### Aim of the exercise
Where the string "have" shows up in a line of the records, copy that line.
——
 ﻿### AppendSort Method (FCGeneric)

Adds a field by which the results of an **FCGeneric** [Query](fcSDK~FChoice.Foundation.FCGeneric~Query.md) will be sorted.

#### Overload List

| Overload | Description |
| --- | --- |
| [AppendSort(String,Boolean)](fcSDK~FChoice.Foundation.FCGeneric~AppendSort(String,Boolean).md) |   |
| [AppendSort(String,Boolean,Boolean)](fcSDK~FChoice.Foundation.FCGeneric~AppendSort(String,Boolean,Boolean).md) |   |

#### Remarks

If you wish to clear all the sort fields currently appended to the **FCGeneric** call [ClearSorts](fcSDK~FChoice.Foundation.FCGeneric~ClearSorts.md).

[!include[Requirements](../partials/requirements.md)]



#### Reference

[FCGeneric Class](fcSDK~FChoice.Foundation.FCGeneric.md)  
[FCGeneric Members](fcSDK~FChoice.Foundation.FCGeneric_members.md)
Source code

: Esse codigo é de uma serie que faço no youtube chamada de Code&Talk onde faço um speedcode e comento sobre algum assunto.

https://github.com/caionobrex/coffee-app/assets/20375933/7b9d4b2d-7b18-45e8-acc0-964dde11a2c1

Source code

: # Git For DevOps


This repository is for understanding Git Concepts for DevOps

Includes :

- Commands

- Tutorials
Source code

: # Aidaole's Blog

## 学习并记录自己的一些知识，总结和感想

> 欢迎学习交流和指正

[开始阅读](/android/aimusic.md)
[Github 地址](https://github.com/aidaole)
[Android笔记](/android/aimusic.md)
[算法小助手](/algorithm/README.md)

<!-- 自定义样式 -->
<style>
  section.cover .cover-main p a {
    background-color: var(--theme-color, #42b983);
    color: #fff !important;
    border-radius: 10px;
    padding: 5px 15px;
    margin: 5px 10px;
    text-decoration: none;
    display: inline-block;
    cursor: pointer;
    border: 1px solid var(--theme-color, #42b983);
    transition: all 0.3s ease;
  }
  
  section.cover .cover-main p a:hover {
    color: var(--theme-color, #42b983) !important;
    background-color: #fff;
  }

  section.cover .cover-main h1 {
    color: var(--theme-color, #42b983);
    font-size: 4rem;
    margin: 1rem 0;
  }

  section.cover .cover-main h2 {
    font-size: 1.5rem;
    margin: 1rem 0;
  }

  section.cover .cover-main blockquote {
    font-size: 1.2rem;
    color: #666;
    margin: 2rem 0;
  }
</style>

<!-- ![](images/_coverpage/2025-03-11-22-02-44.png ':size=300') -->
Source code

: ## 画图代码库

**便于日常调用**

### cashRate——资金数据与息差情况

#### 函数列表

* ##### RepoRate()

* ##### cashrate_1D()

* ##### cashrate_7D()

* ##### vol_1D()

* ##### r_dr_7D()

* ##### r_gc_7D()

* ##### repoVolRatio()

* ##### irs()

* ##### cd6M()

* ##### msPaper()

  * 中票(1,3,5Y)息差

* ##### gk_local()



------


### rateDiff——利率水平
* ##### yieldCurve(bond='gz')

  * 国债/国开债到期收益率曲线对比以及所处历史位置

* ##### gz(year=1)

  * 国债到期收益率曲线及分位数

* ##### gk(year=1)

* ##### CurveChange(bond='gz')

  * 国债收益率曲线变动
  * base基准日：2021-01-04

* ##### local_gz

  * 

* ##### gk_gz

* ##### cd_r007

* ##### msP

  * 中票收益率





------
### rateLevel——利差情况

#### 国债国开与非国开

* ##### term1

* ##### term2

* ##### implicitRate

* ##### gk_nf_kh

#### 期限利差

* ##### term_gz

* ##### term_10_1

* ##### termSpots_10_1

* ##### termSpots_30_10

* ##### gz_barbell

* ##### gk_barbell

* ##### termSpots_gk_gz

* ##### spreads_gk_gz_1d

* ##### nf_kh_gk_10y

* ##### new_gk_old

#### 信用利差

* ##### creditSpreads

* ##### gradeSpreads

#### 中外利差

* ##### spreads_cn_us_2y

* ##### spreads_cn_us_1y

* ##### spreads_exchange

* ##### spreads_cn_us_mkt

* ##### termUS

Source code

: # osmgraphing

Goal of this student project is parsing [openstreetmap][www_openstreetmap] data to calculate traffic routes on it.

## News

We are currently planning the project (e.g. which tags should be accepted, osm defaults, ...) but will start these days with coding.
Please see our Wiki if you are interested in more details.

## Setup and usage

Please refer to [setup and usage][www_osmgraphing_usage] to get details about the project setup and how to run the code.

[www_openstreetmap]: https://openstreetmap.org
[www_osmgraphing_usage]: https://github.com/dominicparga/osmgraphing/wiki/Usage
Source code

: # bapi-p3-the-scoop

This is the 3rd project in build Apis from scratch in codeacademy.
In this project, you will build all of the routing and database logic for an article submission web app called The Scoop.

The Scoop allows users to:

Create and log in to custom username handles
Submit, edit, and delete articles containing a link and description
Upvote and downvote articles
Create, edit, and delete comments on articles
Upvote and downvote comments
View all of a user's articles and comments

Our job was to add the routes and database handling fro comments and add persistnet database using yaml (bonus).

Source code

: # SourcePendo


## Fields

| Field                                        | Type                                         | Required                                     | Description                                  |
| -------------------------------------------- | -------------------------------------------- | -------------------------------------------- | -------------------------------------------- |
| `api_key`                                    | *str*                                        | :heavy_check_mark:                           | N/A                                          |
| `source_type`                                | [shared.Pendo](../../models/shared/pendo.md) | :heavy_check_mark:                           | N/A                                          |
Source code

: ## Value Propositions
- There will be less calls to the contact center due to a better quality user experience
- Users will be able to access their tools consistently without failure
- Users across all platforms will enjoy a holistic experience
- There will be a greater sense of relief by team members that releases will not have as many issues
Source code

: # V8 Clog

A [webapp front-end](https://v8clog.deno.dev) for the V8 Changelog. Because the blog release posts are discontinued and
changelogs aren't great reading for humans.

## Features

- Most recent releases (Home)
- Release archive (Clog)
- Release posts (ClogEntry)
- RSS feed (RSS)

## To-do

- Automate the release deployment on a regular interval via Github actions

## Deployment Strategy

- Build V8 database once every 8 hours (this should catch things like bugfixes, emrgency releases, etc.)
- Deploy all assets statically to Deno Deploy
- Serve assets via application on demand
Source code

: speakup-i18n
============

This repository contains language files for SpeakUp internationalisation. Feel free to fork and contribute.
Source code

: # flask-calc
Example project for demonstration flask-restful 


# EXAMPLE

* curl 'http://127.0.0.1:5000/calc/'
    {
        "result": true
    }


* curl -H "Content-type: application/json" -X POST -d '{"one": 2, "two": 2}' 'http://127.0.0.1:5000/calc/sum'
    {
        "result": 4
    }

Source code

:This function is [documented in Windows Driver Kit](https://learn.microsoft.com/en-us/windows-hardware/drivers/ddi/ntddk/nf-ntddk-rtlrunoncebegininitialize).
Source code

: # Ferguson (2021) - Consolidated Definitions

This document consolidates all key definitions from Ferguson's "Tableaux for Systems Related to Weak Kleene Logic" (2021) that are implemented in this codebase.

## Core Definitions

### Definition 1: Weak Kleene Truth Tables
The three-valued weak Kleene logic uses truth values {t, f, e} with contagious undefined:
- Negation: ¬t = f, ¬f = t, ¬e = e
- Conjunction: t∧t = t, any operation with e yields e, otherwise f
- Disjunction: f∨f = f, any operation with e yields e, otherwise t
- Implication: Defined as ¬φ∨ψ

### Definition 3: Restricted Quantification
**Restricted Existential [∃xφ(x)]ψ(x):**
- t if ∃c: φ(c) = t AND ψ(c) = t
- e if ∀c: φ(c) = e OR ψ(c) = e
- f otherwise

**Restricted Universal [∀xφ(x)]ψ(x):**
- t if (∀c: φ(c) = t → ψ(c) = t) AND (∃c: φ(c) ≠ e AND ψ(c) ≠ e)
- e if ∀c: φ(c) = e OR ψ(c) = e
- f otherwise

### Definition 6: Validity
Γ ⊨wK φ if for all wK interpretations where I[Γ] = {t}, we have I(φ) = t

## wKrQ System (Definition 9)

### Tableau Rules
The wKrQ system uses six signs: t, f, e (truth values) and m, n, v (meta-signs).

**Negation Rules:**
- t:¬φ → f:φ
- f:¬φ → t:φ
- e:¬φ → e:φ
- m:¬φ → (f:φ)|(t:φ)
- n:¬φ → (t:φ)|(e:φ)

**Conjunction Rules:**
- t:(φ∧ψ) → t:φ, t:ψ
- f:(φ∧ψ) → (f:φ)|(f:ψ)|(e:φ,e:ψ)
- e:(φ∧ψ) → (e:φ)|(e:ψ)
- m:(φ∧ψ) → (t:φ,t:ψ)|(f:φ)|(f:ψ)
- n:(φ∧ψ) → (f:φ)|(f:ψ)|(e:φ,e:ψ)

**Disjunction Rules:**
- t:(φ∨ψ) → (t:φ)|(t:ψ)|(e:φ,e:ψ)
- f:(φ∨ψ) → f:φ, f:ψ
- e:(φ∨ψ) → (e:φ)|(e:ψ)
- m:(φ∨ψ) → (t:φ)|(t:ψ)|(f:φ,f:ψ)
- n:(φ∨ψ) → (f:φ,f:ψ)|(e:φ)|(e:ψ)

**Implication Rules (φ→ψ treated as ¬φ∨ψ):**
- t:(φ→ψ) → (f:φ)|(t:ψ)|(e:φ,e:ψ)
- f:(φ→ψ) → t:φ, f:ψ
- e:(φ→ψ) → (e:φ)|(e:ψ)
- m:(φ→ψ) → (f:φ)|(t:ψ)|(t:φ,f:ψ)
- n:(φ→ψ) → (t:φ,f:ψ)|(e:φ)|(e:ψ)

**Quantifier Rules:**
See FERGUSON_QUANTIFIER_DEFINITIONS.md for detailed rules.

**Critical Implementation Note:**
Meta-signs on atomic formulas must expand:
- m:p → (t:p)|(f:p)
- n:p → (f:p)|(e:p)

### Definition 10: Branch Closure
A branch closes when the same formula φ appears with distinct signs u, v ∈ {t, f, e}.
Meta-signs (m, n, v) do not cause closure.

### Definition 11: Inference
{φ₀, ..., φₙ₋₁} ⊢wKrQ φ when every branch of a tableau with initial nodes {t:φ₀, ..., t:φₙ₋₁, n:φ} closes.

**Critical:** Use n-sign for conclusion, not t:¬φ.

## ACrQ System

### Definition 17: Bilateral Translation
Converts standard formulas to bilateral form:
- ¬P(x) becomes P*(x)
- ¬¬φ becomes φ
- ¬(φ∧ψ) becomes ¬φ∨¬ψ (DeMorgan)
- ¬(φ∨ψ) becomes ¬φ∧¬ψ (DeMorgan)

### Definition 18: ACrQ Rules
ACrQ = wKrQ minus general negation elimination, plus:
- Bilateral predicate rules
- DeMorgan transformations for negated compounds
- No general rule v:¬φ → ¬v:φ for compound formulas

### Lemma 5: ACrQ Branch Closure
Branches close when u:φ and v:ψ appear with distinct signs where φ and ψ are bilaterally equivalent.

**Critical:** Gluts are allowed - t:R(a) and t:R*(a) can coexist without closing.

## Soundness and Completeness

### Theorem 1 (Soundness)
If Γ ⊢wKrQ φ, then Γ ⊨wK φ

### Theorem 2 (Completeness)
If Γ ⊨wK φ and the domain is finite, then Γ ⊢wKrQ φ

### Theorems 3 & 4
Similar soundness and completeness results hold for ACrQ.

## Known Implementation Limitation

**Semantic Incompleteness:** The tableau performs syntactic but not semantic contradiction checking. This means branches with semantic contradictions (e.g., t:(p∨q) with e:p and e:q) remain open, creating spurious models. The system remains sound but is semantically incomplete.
——
### Solution for this task
- There will be a greater sense of relief by team members that releases will not have as many issues
Γ ⊨wK φ if for all wK interpretations where I[Γ] = {t}, we have I(φ) = t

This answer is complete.